# Faded Cyanotypes



## gerizkid (Oct 28, 2021)

I exposed cyanotypes in sunlight (plants, not negatives) and put them in a black photo bag. I rinsed them three days later and they are all faded or muted. Putting hydrogen peroxide in the water did nothing to boost the color. And the details and color faded more as the prints dried. Just curious what caused it. Did I leave them unrinsed for too long? Did the bag contaminate them? There were several types of paper--BFK Rives and some handmade papers. Some of the handmade papers had organic matter, some had metallic flecks. Maybe that contaminated them.
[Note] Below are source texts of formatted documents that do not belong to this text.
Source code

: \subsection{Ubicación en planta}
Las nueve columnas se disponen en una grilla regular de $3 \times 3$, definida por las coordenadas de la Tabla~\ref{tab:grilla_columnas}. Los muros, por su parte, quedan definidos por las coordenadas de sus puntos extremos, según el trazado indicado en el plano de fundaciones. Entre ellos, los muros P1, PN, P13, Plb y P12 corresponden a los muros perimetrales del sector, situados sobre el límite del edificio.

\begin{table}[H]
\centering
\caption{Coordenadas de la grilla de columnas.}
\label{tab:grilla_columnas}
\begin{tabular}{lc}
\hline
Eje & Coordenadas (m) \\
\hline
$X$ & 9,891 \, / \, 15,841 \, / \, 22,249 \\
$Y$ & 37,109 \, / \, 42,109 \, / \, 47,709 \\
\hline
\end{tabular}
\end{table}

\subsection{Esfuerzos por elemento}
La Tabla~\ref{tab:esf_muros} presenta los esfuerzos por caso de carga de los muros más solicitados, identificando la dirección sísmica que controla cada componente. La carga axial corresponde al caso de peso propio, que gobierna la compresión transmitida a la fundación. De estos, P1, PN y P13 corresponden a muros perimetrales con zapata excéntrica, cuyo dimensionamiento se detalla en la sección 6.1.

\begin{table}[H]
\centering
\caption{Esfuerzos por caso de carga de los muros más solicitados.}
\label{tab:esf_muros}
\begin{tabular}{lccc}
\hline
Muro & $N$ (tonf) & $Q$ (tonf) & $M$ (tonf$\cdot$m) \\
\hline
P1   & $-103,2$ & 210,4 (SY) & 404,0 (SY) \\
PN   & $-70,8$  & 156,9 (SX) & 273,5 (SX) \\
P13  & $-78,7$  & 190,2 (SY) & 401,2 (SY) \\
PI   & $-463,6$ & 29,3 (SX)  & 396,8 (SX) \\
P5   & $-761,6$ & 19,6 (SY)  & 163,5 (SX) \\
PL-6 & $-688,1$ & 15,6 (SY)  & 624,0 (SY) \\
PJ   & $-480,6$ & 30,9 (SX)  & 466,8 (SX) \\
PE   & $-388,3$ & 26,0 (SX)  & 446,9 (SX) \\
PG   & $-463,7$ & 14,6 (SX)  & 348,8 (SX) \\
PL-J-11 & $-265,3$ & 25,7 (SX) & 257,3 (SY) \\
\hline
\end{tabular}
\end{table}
Or maybe just waiting too long to rinse caused it.


----------



## Space Face (Oct 29, 2021)

Yo!

I'm sure someone will be able to keep you right.


----------



## webestang64 (Oct 29, 2021)

It's been about 30 years since I did a cyanotype. 

Might be just an underexposed, were test done to assure proper exposure? Over-washing can cause the print to fade.

FAQ's.......      https://monochrom.com/media/pdf/2b/60/77/Cyanotype-FAQs-2.pdf
Tips/troubleshoot......      https://www.dick-blick.com/items/013/21/Cyanotype-Tips-and-Troubleshooting.pdf


----------